As soon as the line containing "such that for" appears, copy it and every following line word for word until the records end.

Saved entries:
# # # #

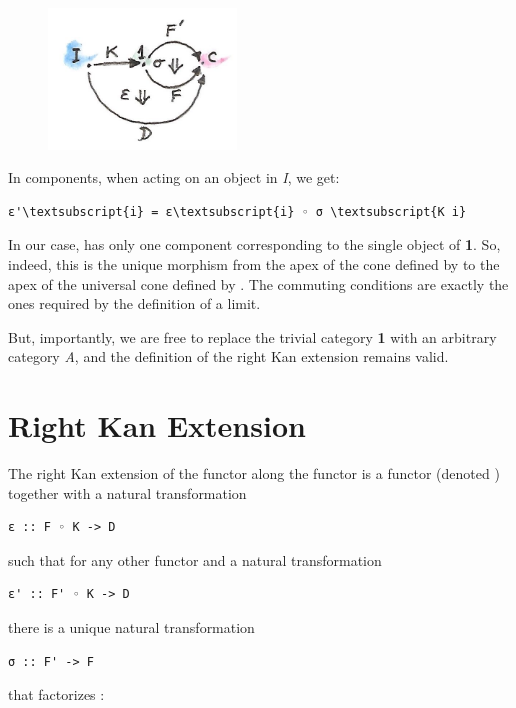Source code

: \begin{figure}[H]
\centering
\includegraphics[width=50mm]{images/kan5.jpg}
\end{figure}

\noindent
In components, when acting on an object  in \emph{I}, we get:

\begin{Verbatim}[commandchars=\\\{\}]
ε'\textsubscript{i} = ε\textsubscript{i} ◦ σ \textsubscript{K i}
\end{Verbatim}
In our case,  has only one component corresponding to the
single object of \textbf{1}. So, indeed, this is the unique morphism
from the apex of the cone defined by  to the apex of
the universal cone defined by . The commuting conditions
are exactly the ones required by the definition of a limit.

But, importantly, we are free to replace the trivial category \textbf{1}
with an arbitrary category \emph{A}, and the definition of the right Kan
extension remains valid.

\section{Right Kan Extension}\label{right-kan-extension}

The right Kan extension of the functor 
along the functor  is a functor
 (denoted ) together with a
natural transformation

\begin{verbatim}
ε :: F ◦ K -> D
\end{verbatim}
such that for any other functor  and
a natural transformation

\begin{verbatim}
ε' :: F' ◦ K -> D
\end{verbatim}
there is a unique natural transformation

\begin{verbatim}
σ :: F' -> F
\end{verbatim}
that factorizes :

# # # #

**Answer**
such that for any other functor  and
a natural transformation

\begin{verbatim}
ε' :: F' ◦ K -> D
\end{verbatim}
there is a unique natural transformation

\begin{verbatim}
σ :: F' -> F
\end{verbatim}
that factorizes :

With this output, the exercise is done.